*Try it*
A faithful transcription of all lines below is the expected answer.

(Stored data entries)
___

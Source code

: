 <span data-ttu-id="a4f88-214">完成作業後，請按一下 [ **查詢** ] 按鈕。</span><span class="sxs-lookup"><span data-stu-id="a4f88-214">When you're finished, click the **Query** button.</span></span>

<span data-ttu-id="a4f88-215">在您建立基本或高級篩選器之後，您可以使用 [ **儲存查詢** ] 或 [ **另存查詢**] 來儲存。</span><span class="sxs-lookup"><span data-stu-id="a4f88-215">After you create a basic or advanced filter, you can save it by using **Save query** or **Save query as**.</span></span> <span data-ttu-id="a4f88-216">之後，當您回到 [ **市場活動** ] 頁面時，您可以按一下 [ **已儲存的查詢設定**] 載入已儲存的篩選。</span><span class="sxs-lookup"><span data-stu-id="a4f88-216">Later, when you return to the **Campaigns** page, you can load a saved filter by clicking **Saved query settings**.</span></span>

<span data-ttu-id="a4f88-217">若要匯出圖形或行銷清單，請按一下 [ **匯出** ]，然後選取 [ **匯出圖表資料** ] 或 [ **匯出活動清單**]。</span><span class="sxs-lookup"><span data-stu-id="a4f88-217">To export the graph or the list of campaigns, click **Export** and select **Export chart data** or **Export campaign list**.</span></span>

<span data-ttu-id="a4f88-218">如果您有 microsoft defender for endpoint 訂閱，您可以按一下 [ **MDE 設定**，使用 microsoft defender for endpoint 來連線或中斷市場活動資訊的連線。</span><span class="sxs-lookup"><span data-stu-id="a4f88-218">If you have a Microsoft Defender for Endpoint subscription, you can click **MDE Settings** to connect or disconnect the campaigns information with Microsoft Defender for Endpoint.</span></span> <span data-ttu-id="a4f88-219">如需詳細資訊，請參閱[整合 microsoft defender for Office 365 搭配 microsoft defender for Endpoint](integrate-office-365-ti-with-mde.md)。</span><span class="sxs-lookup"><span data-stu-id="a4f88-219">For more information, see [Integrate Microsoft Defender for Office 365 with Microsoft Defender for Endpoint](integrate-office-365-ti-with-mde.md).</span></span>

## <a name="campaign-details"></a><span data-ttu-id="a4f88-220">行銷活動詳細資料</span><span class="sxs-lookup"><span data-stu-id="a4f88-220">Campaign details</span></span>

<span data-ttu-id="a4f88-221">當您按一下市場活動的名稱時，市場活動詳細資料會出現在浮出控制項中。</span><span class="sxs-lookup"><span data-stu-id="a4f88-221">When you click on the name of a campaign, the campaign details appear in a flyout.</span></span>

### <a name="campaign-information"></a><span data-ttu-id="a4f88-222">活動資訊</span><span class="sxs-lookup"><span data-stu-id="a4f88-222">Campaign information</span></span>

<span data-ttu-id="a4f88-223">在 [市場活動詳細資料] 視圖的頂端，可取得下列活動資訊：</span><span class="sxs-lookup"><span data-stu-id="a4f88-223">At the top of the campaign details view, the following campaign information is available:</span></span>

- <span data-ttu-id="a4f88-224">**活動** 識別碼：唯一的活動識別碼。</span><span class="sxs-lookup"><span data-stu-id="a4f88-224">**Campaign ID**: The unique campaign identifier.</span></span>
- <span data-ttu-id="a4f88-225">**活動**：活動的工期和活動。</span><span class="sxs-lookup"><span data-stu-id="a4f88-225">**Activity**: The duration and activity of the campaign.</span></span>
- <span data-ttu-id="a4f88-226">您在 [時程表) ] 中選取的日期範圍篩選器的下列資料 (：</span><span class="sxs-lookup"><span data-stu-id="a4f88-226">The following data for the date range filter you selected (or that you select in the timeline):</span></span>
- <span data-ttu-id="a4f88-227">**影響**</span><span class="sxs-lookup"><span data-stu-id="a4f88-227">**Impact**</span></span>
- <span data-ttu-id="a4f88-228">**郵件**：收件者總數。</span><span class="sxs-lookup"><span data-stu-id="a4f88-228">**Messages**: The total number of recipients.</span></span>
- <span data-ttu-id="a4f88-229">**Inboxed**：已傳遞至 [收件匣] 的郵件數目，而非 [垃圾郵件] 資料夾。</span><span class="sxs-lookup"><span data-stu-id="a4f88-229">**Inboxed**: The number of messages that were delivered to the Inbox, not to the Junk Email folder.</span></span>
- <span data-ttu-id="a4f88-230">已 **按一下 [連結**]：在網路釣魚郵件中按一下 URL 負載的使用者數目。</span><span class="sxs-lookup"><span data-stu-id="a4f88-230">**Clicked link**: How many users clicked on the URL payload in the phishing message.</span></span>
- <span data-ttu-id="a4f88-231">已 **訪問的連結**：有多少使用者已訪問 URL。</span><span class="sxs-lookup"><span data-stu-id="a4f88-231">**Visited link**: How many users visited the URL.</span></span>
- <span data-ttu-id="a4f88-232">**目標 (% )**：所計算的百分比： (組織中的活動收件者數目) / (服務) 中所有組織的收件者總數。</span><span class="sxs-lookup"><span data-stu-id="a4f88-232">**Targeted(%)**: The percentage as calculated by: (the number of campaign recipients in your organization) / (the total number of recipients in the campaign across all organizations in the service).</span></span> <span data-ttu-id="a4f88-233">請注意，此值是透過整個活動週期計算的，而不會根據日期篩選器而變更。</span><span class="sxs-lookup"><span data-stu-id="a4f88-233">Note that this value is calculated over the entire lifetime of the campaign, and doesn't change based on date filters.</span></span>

___

*Reply*
Source code

: <span data-ttu-id="a4f88-214">完成作業後，請按一下 [ **查詢** ] 按鈕。</span><span class="sxs-lookup"><span data-stu-id="a4f88-214">When you're finished, click the **Query** button.</span></span>

<span data-ttu-id="a4f88-215">在您建立基本或高級篩選器之後，您可以使用 [ **儲存查詢** ] 或 [ **另存查詢**] 來儲存。</span><span class="sxs-lookup"><span data-stu-id="a4f88-215">After you create a basic or advanced filter, you can save it by using **Save query** or **Save query as**.</span></span> <span data-ttu-id="a4f88-216">之後，當您回到 [ **市場活動** ] 頁面時，您可以按一下 [ **已儲存的查詢設定**] 載入已儲存的篩選。</span><span class="sxs-lookup"><span data-stu-id="a4f88-216">Later, when you return to the **Campaigns** page, you can load a saved filter by clicking **Saved query settings**.</span></span>

<span data-ttu-id="a4f88-217">若要匯出圖形或行銷清單，請按一下 [ **匯出** ]，然後選取 [ **匯出圖表資料** ] 或 [ **匯出活動清單**]。</span><span class="sxs-lookup"><span data-stu-id="a4f88-217">To export the graph or the list of campaigns, click **Export** and select **Export chart data** or **Export campaign list**.</span></span>

<span data-ttu-id="a4f88-218">如果您有 microsoft defender for endpoint 訂閱，您可以按一下 [ **MDE 設定**，使用 microsoft defender for endpoint 來連線或中斷市場活動資訊的連線。</span><span class="sxs-lookup"><span data-stu-id="a4f88-218">If you have a Microsoft Defender for Endpoint subscription, you can click **MDE Settings** to connect or disconnect the campaigns information with Microsoft Defender for Endpoint.</span></span> <span data-ttu-id="a4f88-219">如需詳細資訊，請參閱[整合 microsoft defender for Office 365 搭配 microsoft defender for Endpoint](integrate-office-365-ti-with-mde.md)。</span><span class="sxs-lookup"><span data-stu-id="a4f88-219">For more information, see [Integrate Microsoft Defender for Office 365 with Microsoft Defender for Endpoint](integrate-office-365-ti-with-mde.md).</span></span>

## <a name="campaign-details"></a><span data-ttu-id="a4f88-220">行銷活動詳細資料</span><span class="sxs-lookup"><span data-stu-id="a4f88-220">Campaign details</span></span>

<span data-ttu-id="a4f88-221">當您按一下市場活動的名稱時，市場活動詳細資料會出現在浮出控制項中。</span><span class="sxs-lookup"><span data-stu-id="a4f88-221">When you click on the name of a campaign, the campaign details appear in a flyout.</span></span>

### <a name="campaign-information"></a><span data-ttu-id="a4f88-222">活動資訊</span><span class="sxs-lookup"><span data-stu-id="a4f88-222">Campaign information</span></span>

<span data-ttu-id="a4f88-223">在 [市場活動詳細資料] 視圖的頂端，可取得下列活動資訊：</span><span class="sxs-lookup"><span data-stu-id="a4f88-223">At the top of the campaign details view, the following campaign information is available:</span></span>

- <span data-ttu-id="a4f88-224">**活動** 識別碼：唯一的活動識別碼。</span><span class="sxs-lookup"><span data-stu-id="a4f88-224">**Campaign ID**: The unique campaign identifier.</span></span>
- <span data-ttu-id="a4f88-225">**活動**：活動的工期和活動。</span><span class="sxs-lookup"><span data-stu-id="a4f88-225">**Activity**: The duration and activity of the campaign.</span></span>
- <span data-ttu-id="a4f88-226">您在 [時程表) ] 中選取的日期範圍篩選器的下列資料 (：</span><span class="sxs-lookup"><span data-stu-id="a4f88-226">The following data for the date range filter you selected (or that you select in the timeline):</span></span>
- <span data-ttu-id="a4f88-227">**影響**</span><span class="sxs-lookup"><span data-stu-id="a4f88-227">**Impact**</span></span>
- <span data-ttu-id="a4f88-228">**郵件**：收件者總數。</span><span class="sxs-lookup"><span data-stu-id="a4f88-228">**Messages**: The total number of recipients.</span></span>
- <span data-ttu-id="a4f88-229">**Inboxed**：已傳遞至 [收件匣] 的郵件數目，而非 [垃圾郵件] 資料夾。</span><span class="sxs-lookup"><span data-stu-id="a4f88-229">**Inboxed**: The number of messages that were delivered to the Inbox, not to the Junk Email folder.</span></span>
- <span data-ttu-id="a4f88-230">已 **按一下 [連結**]：在網路釣魚郵件中按一下 URL 負載的使用者數目。</span><span class="sxs-lookup"><span data-stu-id="a4f88-230">**Clicked link**: How many users clicked on the URL payload in the phishing message.</span></span>
- <span data-ttu-id="a4f88-231">已 **訪問的連結**：有多少使用者已訪問 URL。</span><span class="sxs-lookup"><span data-stu-id="a4f88-231">**Visited link**: How many users visited the URL.</span></span>
- <span data-ttu-id="a4f88-232">**目標 (% )**：所計算的百分比： (組織中的活動收件者數目) / (服務) 中所有組織的收件者總數。</span><span class="sxs-lookup"><span data-stu-id="a4f88-232">**Targeted(%)**: The percentage as calculated by: (the number of campaign recipients in your organization) / (the total number of recipients in the campaign across all organizations in the service).</span></span> <span data-ttu-id="a4f88-233">請注意，此值是透過整個活動週期計算的，而不會根據日期篩選器而變更。</span><span class="sxs-lookup"><span data-stu-id="a4f88-233">Note that this value is calculated over the entire lifetime of the campaign, and doesn't change based on date filters.</span></span>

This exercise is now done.